Any parent who has a child who still naps knows the possible, and probable outcome of such a catastrophic decision.
Still…I figured the zoo would hold enough entertainment for the kids that this wouldn’t be an issue.
I’m giggling as I write this and shaking my head in amusement “When will I learn that there is no amount of ‘fun’ that is enough to counteract lost nap time?” :S
Two of the kiddies were six, and the other two were five and four. Let’s just say the zoo trip was less than amusing.
I wonder sometimes why we parents do this to ourselves.
I mean really…how much fun are our kids actually having in relation to the amount of whining and fussing that goes on during these mid-day, swelteringly hot trips? Is it even worth it?
Some say yes…others are currently occupying mad houses strapped tightly in wonderful white jackets as they rock back and forth muttering “Why? Why?” over and over again while their doctors ‘tsk’ over their complete stupidity and utter lack of self-preservation.
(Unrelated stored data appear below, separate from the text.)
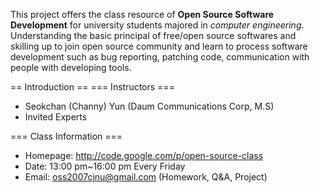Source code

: This project offers the class resource of **Open Source Software Development** 
for university students majored in *computer engineering*. 
Understanding the basic principal of free/open source softwares and skilling up 
to join open source community and learn to process software development 
such as bug reporting, patching code, communication with people with developing tools.

== Introduction ==
=== Instructors ===
* Seokchan (Channy) Yun (Daum Communications Corp, M.S)
* Invited Experts 

=== Class Information ===
* Homepage: http://code.google.com/p/open-source-class
* Date: 13:00 pm~16:00 pm Every Friday
* Email: oss2007cjnu@gmail.com (Homework, Q&A, Project)
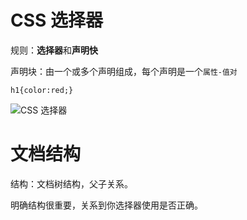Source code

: # CSS 选择器

规则：**选择器**和**声明快**

声明块：由一个或多个声明组成，每个声明是一个`属性-值对`

`h1{color:red;}`

![CSS 选择器](https://ws4.sinaimg.cn/large/006tNc79gy1fncozsgsrwj30me0xrmyi.jpg)

# 文档结构

结构：文档树结构，父子关系。

明确结构很重要，关系到你选择器使用是否正确。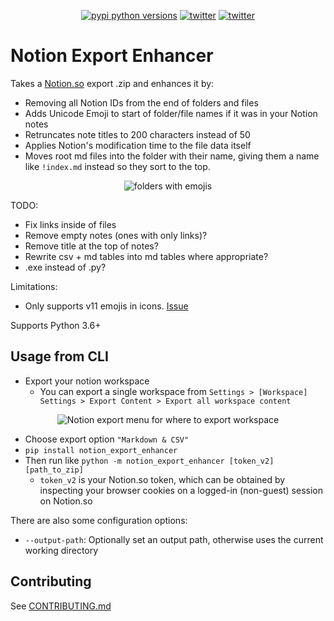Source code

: <p align="center">
    <a href="https://pypi.org/project/notion_export_enhancer/" target="_blank"><img alt="pypi python versions" src="https://img.shields.io/pypi/pyversions/notion_export_enhancer.svg"></a>
    <a href="https://twitter.com/cobertos" target="_blank"><img alt="twitter" src="https://img.shields.io/badge/twitter-%40cobertos-0084b4.svg"></a>
    <a href="https://cobertos.com" target="_blank"><img alt="twitter" src="https://img.shields.io/badge/website-cobertos.com-888888.svg"></a>
</p>

# Notion Export Enhancer

Takes a [Notion.so](https://notion.so) export .zip and enhances it by:

* Removing all Notion IDs from the end of folders and files
* Adds Unicode Emoji to start of folder/file names if it was in your Notion notes
* Retruncates note titles to 200 characters instead of 50
* Applies Notion's modification time to the file data itself
* Moves root md files into the folder with their name, giving them a name like `!index.md` instead so they sort to the top.

<p align="center">
    <img alt="folders with emojis" src="https://raw.githubusercontent.com/Cobertos/notion_export_enhancer/owo/media/folders.png">
</p>

TODO:
* Fix links inside of files
* Remove empty notes (ones with only links)?
* Remove title at the top of notes?
* Rewrite csv + md tables into md tables where appropriate?
* .exe instead of .py?

Limitations:
* Only supports v11 emojis in icons. [Issue](https://github.com/alexanderrobertson/emoji-extractor/issues/1)

Supports Python 3.6+

## Usage from CLI

* Export your notion workspace
  * You can export a single workspace from `Settings > [Workspace] Settings > Export Content > Export all workspace content`

<p align="center">
    <img alt="Notion export menu for where to export workspace" src="https://raw.githubusercontent.com/Cobertos/notion_export_enhancer/owo/media/where-to-export.png">
</p>

  * Choose export option `"Markdown & CSV"`
* `pip install notion_export_enhancer`
* Then run like `python -m notion_export_enhancer [token_v2] [path_to_zip]`
  * `token_v2` is your Notion.so token, which can be obtained by inspecting your browser cookies on a logged-in (non-guest) session on Notion.so

There are also some configuration options:

* `--output-path`: Optionally set an output path, otherwise uses the current working directory

## Contributing
See [CONTRIBUTING.md](https://github.com/Cobertos/notion_export_enhancer/blob/master/CONTRIBUTING.md)
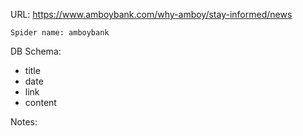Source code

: URL: https://www.amboybank.com/why-amboy/stay-informed/news

    Spider name: amboybank

DB Schema:
- title
- date
- link
- content

Notes: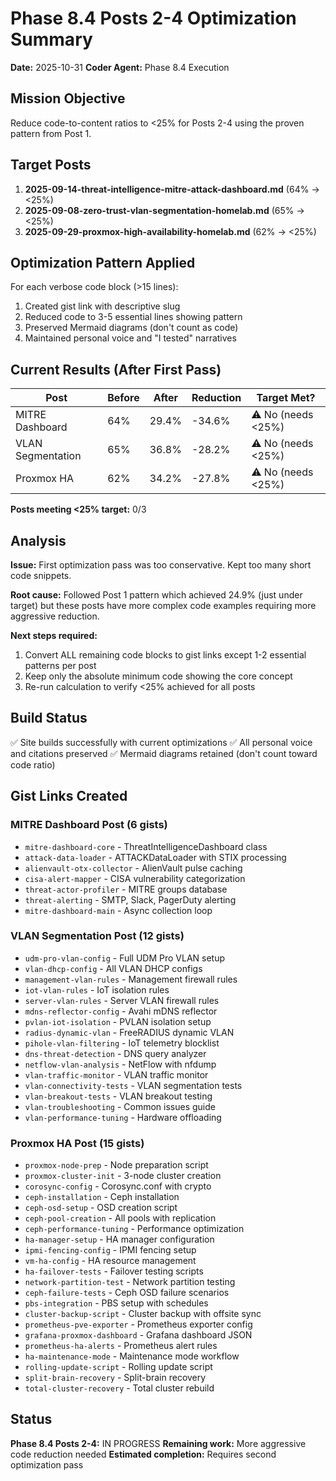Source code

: # Phase 8.4 Posts 2-4 Optimization Summary

**Date:** 2025-10-31
**Coder Agent:** Phase 8.4 Execution

## Mission Objective

Reduce code-to-content ratios to <25% for Posts 2-4 using the proven pattern from Post 1.

## Target Posts

1. **2025-09-14-threat-intelligence-mitre-attack-dashboard.md** (64% → <25%)
2. **2025-09-08-zero-trust-vlan-segmentation-homelab.md** (65% → <25%)
3. **2025-09-29-proxmox-high-availability-homelab.md** (62% → <25%)

## Optimization Pattern Applied

For each verbose code block (>15 lines):
1. Created gist link with descriptive slug
2. Reduced code to 3-5 essential lines showing pattern
3. Preserved Mermaid diagrams (don't count as code)
4. Maintained personal voice and "I tested" narratives

## Current Results (After First Pass)

| Post | Before | After | Reduction | Target Met? |
|------|--------|-------|-----------|-------------|
| MITRE Dashboard | 64% | 29.4% | -34.6% | ⚠️  No (needs <25%) |
| VLAN Segmentation | 65% | 36.8% | -28.2% | ⚠️  No (needs <25%) |
| Proxmox HA | 62% | 34.2% | -27.8% | ⚠️  No (needs <25%) |

**Posts meeting <25% target:** 0/3

## Analysis

**Issue:** First optimization pass was too conservative. Kept too many short code snippets.

**Root cause:** Followed Post 1 pattern which achieved 24.9% (just under target) but these posts have more complex code examples requiring more aggressive reduction.

**Next steps required:**
1. Convert ALL remaining code blocks to gist links except 1-2 essential patterns per post
2. Keep only the absolute minimum code showing the core concept
3. Re-run calculation to verify <25% achieved for all posts

## Build Status

✅ Site builds successfully with current optimizations
✅ All personal voice and citations preserved
✅ Mermaid diagrams retained (don't count toward code ratio)

## Gist Links Created

### MITRE Dashboard Post (6 gists)
- `mitre-dashboard-core` - ThreatIntelligenceDashboard class
- `attack-data-loader` - ATTACKDataLoader with STIX processing
- `alienvault-otx-collector` - AlienVault pulse caching
- `cisa-alert-mapper` - CISA vulnerability categorization
- `threat-actor-profiler` - MITRE groups database
- `threat-alerting` - SMTP, Slack, PagerDuty alerting
- `mitre-dashboard-main` - Async collection loop

### VLAN Segmentation Post (12 gists)
- `udm-pro-vlan-config` - Full UDM Pro VLAN setup
- `vlan-dhcp-config` - All VLAN DHCP configs
- `management-vlan-rules` - Management firewall rules
- `iot-vlan-rules` - IoT isolation rules
- `server-vlan-rules` - Server VLAN firewall rules
- `mdns-reflector-config` - Avahi mDNS reflector
- `pvlan-iot-isolation` - PVLAN isolation setup
- `radius-dynamic-vlan` - FreeRADIUS dynamic VLAN
- `pihole-vlan-filtering` - IoT telemetry blocklist
- `dns-threat-detection` - DNS query analyzer
- `netflow-vlan-analysis` - NetFlow with nfdump
- `vlan-traffic-monitor` - VLAN traffic monitor
- `vlan-connectivity-tests` - VLAN segmentation tests
- `vlan-breakout-tests` - VLAN breakout testing
- `vlan-troubleshooting` - Common issues guide
- `vlan-performance-tuning` - Hardware offloading

### Proxmox HA Post (15 gists)
- `proxmox-node-prep` - Node preparation script
- `proxmox-cluster-init` - 3-node cluster creation
- `corosync-config` - Corosync.conf with crypto
- `ceph-installation` - Ceph installation
- `ceph-osd-setup` - OSD creation script
- `ceph-pool-creation` - All pools with replication
- `ceph-performance-tuning` - Performance optimization
- `ha-manager-setup` - HA manager configuration
- `ipmi-fencing-config` - IPMI fencing setup
- `vm-ha-config` - HA resource management
- `ha-failover-tests` - Failover testing scripts
- `network-partition-test` - Network partition testing
- `ceph-failure-tests` - Ceph OSD failure scenarios
- `pbs-integration` - PBS setup with schedules
- `cluster-backup-script` - Cluster backup with offsite sync
- `prometheus-pve-exporter` - Prometheus exporter config
- `grafana-proxmox-dashboard` - Grafana dashboard JSON
- `prometheus-ha-alerts` - Prometheus alert rules
- `ha-maintenance-mode` - Maintenance mode workflow
- `rolling-update-script` - Rolling update script
- `split-brain-recovery` - Split-brain recovery
- `total-cluster-recovery` - Total cluster rebuild

## Status

**Phase 8.4 Posts 2-4:** IN PROGRESS
**Remaining work:** More aggressive code reduction needed
**Estimated completion:** Requires second optimization pass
I choose to believe the ‘yes-sayers’ are in fact the insane ones who have absolutely no idea that they have no control whatsoever over their children and just let their darling kids run amok. Or…their kids are actually alien creatures sent to earth to mimic real children but who, in their eagerness to prove they can do the job, completely missed the fact that real human children come with screams that can shatter eardrums on a good day, and whines that can drive even the most staunch atheists to church to beg God to please, PLEASE remove their voice boxes for just five minutes…just…five…freaking…minutes!!!!
Now for those of you who don’t know, I was born in Trinidad and lived there until I was thirteen. Not much of my accent survived the years, but if:
A…I’m talking to a Trinidadian
B…I’m in a state of…un-soberness
C…I’m talking to my grandfather who has dementia (haven’t figured out why yet)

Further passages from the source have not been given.